**Required work**
For the data below, report the number of lines that contain the string "output" and nothing else.

**Entries shown**
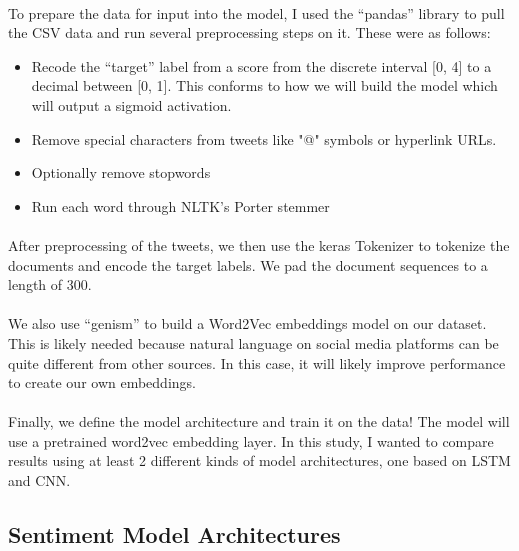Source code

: \documentclass{article}
\begin{document}
\paragraph{} To prepare the data for input into the model, I used the ``pandas'' library to pull the CSV data and run several preprocessing steps on it. These were as follows:

\begin{itemize}
    \item Recode the ``target'' label from a score from the discrete interval [0, 4] to a decimal between [0, 1]. This conforms to how we will build the model which will output a sigmoid activation.
    \item Remove special characters from tweets like "@" symbols or hyperlink URLs.
    \item Optionally remove stopwords
    \item Run each word through NLTK's Porter stemmer
\end{itemize}

\paragraph{} After preprocessing of the tweets, we then use the keras Tokenizer to tokenize the documents and encode the target labels. We pad the document sequences to a length of 300.

\paragraph{} We also use ``genism'' to build a Word2Vec embeddings model on our dataset. This is likely needed because natural language on social media platforms can be quite different from other sources. In this case, it will likely improve performance to create our own embeddings.

\paragraph{} Finally, we define the model architecture and train it on the data! The model will use a pretrained word2vec embedding layer. In this study, I wanted to compare results using at least 2 different kinds of model architectures, one based on LSTM and CNN.

\subsection{Sentiment Model Architectures}
\end{document}
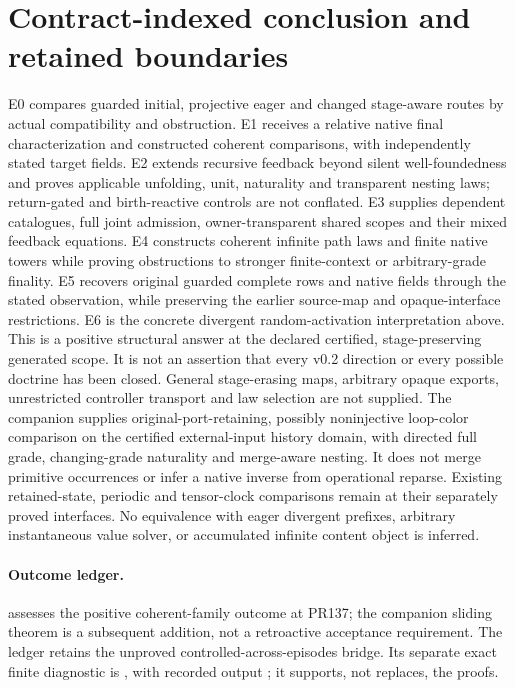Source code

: \documentclass{article}
\begin{document}
\section{Contract-indexed conclusion and retained boundaries}
E0 compares guarded initial, projective eager and changed stage-aware routes by actual compatibility and obstruction. E1 receives a relative native final characterization and constructed coherent comparisons, with independently stated target fields. E2 extends recursive feedback beyond silent well-foundedness and proves applicable unfolding, unit, naturality and transparent nesting laws; return-gated and birth-reactive controls are not conflated. E3 supplies dependent catalogues, full joint admission, owner-transparent shared scopes and their mixed feedback equations. E4 constructs coherent infinite path laws and finite native towers while proving obstructions to stronger finite-context or arbitrary-grade finality. E5 recovers original guarded complete rows and native fields through the stated observation, while preserving the earlier source-map and opaque-interface restrictions. E6 is the concrete divergent random-activation interpretation above.
This is a positive structural answer at the declared certified, stage-preserving generated scope. It is not an assertion that every v0.2 direction or every possible doctrine has been closed. General stage-erasing maps, arbitrary opaque exports, unrestricted controller transport and law selection are not supplied. The companion  supplies original-port-retaining, possibly noninjective loop-color comparison on the certified external-input history domain, with directed full grade, changing-grade naturality and merge-aware nesting. It does not merge primitive occurrences or infer a native inverse from operational reparse. Existing retained-state, periodic and tensor-clock comparisons remain at their separately proved interfaces. No equivalence with eager divergent prefixes, arbitrary instantaneous value solver, or accumulated infinite content object is inferred.
\paragraph{Outcome ledger.}  assesses the positive coherent-family outcome at PR137; the companion sliding theorem is a subsequent addition, not a retroactive acceptance requirement. The ledger retains the unproved controlled-across-episodes bridge. Its separate exact finite diagnostic is , with recorded output ; it supports, not replaces, the proofs.
\end{document}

**Your solution**
2